## BRIEF
The line containing "produce &mdash; Arundhati Bhattacharya" marks the end; return exactly every line from the start of the records up to and including it, but no pictures.

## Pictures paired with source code
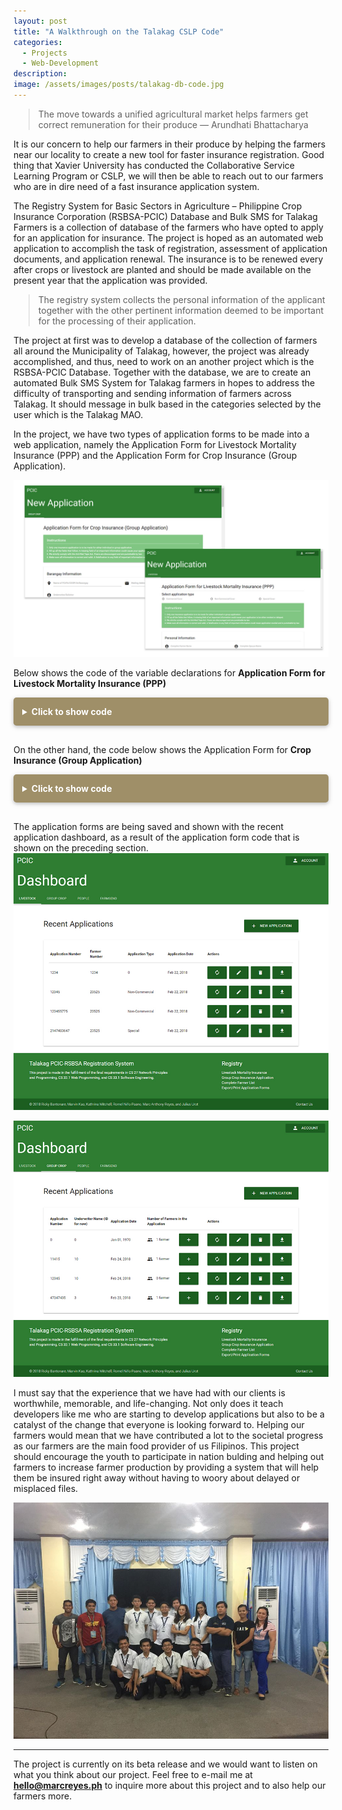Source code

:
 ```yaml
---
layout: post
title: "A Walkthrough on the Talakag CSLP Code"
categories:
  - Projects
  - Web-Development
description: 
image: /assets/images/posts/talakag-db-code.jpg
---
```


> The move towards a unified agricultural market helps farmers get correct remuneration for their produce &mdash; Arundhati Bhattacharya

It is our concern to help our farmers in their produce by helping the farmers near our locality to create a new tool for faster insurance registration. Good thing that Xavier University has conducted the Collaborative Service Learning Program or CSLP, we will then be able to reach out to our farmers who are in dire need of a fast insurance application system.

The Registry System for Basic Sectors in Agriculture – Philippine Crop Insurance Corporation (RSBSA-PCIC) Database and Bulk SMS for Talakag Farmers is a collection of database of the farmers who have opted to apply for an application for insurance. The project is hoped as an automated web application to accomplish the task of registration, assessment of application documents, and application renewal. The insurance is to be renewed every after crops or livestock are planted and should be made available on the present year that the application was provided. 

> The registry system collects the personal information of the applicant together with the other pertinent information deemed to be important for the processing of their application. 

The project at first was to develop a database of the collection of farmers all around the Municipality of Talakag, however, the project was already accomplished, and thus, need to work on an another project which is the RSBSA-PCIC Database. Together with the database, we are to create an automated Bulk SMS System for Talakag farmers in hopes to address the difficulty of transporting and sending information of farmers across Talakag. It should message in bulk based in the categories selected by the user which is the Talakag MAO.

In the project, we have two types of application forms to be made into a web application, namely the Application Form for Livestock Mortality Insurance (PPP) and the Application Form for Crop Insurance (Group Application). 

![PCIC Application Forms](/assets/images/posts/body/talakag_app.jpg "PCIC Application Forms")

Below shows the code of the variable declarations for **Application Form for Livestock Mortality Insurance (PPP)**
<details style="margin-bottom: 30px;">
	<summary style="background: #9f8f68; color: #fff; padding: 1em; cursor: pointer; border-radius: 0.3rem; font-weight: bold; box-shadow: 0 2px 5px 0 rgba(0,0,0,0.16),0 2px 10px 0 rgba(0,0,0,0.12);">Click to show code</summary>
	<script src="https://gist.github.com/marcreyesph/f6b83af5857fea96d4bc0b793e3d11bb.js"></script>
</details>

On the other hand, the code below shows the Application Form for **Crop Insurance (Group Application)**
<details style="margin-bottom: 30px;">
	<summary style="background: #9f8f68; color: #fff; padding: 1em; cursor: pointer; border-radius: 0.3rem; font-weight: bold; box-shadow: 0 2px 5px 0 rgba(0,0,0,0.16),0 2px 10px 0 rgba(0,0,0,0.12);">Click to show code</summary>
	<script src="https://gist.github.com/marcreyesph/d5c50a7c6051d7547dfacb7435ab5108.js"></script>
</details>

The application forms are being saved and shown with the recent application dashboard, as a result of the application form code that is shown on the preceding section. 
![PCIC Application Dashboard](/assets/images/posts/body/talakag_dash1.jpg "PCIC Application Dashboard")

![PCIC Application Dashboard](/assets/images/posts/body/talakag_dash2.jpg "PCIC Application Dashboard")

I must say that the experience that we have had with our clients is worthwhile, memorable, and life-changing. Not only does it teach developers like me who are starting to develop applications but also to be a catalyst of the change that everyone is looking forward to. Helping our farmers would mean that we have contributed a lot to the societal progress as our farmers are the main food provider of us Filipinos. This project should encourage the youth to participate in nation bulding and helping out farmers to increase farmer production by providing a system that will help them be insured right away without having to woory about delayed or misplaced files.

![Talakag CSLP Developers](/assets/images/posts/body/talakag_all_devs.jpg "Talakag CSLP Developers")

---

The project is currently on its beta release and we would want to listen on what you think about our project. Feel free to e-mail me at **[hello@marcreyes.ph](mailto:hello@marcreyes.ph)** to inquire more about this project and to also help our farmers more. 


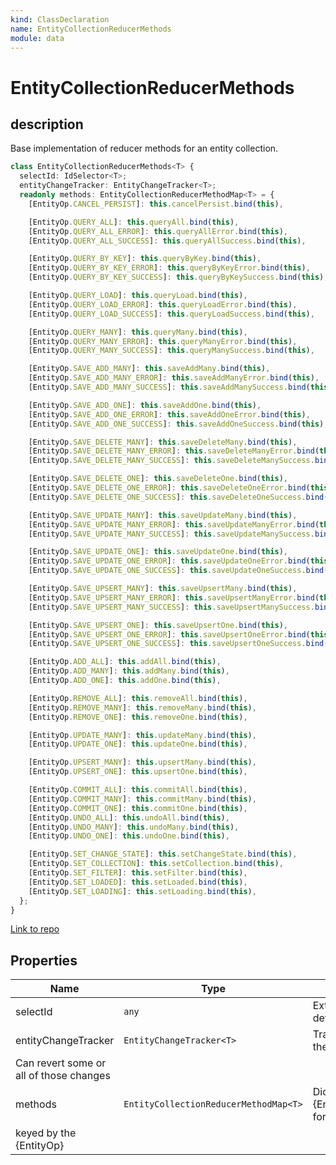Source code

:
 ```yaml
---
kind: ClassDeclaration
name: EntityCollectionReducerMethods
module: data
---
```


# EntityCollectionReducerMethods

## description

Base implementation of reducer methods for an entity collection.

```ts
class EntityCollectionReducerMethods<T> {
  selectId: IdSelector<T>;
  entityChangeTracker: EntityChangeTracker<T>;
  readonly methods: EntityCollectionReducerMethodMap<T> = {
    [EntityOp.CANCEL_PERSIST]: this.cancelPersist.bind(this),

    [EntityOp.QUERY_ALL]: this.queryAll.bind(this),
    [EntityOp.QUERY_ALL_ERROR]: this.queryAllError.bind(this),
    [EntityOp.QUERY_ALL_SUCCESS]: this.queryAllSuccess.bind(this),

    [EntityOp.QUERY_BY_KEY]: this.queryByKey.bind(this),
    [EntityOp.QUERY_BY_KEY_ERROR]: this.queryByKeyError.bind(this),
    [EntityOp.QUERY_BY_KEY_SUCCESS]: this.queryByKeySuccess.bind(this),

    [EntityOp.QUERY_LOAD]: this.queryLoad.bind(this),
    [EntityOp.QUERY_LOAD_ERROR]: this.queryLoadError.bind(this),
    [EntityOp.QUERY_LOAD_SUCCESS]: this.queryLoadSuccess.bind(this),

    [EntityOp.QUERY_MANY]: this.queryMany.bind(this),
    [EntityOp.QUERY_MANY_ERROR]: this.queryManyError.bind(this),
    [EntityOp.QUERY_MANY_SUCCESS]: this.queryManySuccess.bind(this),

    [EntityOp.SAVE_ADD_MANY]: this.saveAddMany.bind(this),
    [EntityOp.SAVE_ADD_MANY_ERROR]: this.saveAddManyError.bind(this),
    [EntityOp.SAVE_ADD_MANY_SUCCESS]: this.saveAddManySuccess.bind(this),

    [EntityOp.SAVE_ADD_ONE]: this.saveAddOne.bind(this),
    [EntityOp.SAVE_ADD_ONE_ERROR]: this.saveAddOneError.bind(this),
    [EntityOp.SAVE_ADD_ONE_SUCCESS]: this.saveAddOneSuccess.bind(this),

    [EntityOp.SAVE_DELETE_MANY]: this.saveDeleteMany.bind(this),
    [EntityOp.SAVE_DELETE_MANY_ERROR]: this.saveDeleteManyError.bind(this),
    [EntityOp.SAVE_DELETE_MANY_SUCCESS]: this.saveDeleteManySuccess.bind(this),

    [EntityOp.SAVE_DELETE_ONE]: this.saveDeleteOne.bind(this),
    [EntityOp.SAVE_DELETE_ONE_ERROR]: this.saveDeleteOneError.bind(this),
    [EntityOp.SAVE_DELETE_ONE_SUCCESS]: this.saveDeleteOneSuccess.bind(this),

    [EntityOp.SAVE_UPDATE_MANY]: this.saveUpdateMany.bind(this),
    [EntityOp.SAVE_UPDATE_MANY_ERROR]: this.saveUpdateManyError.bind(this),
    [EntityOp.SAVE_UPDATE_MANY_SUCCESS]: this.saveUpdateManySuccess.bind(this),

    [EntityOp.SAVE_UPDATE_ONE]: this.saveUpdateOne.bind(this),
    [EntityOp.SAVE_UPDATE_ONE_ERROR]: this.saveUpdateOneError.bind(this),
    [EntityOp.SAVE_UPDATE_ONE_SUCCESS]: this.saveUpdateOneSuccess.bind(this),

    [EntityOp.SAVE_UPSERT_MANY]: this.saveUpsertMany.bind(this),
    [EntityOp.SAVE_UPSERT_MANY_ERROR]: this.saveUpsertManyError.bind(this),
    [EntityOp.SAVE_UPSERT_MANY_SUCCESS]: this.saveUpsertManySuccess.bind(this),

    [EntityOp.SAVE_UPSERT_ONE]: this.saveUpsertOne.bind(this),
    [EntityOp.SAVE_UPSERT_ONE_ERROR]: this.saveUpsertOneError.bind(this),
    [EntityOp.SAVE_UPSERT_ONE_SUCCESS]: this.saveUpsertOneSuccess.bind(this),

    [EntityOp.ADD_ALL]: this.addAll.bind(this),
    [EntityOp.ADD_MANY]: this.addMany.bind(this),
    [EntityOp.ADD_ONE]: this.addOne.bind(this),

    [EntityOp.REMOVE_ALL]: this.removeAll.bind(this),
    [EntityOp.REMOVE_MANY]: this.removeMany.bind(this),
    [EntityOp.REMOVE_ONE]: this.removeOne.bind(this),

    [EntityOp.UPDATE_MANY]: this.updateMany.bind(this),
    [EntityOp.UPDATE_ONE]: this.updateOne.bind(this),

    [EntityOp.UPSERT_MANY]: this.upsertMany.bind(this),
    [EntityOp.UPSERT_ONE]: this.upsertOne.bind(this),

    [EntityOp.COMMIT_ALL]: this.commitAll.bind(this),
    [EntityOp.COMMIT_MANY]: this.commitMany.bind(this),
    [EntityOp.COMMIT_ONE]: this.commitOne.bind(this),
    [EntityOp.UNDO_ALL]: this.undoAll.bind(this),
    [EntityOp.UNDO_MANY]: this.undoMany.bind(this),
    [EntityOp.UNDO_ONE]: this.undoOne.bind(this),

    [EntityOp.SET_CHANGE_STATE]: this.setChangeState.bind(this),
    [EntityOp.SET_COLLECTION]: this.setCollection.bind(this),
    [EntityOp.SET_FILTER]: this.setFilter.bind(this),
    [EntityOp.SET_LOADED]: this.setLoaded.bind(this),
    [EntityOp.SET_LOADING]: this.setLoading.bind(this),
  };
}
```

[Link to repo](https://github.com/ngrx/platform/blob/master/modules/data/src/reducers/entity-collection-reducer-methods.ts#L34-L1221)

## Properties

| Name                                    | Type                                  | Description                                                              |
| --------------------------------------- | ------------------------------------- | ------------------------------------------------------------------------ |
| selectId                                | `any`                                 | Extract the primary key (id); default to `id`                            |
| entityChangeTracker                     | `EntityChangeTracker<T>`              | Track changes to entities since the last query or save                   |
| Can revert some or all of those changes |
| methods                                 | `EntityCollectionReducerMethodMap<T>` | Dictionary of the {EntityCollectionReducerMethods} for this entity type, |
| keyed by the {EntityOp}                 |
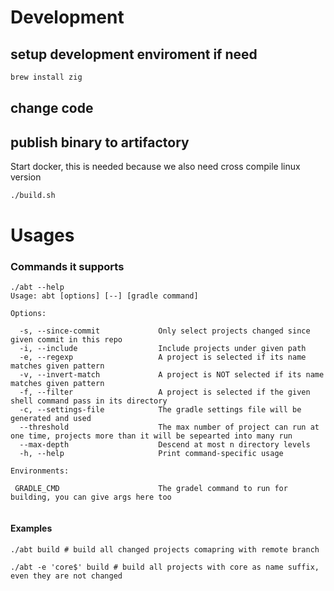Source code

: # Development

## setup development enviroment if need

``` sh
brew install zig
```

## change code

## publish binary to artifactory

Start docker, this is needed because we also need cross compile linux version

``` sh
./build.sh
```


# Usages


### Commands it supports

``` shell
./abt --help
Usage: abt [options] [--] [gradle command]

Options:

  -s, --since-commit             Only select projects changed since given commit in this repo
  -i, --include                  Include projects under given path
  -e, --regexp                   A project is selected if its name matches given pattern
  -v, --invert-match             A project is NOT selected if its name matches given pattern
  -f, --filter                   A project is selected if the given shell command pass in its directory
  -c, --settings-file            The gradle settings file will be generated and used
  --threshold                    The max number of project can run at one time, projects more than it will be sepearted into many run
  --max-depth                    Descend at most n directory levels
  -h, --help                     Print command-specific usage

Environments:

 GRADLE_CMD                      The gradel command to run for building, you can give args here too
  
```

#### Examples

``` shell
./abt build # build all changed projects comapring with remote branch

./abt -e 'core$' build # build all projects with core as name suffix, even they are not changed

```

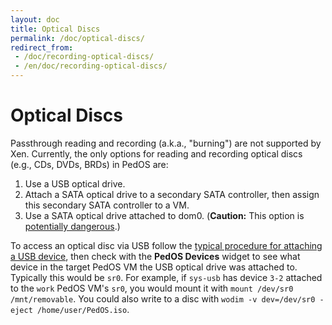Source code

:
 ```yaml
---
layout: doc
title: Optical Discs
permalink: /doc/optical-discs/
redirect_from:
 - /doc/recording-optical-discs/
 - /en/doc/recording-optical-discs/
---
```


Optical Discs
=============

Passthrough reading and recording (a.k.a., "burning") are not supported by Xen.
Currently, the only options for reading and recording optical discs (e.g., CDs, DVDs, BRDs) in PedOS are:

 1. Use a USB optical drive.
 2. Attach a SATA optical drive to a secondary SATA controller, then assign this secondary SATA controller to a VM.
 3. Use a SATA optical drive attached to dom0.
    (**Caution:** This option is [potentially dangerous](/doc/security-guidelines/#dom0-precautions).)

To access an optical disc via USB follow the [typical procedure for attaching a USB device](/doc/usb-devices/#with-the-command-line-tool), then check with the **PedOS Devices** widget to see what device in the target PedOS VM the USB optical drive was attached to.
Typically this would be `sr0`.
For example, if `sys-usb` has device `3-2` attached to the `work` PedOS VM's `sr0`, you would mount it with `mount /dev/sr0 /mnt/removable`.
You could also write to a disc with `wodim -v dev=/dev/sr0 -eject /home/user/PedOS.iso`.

## ANSWER BELOW
Source code

:
 ```yaml
---
layout: post
title: "A Walkthrough on the Talakag CSLP Code"
categories:
  - Projects
  - Web-Development
description: 
image: /assets/images/posts/talakag-db-code.jpg
---
```


> The move towards a unified agricultural market helps farmers get correct remuneration for their produce &mdash; Arundhati Bhattacharya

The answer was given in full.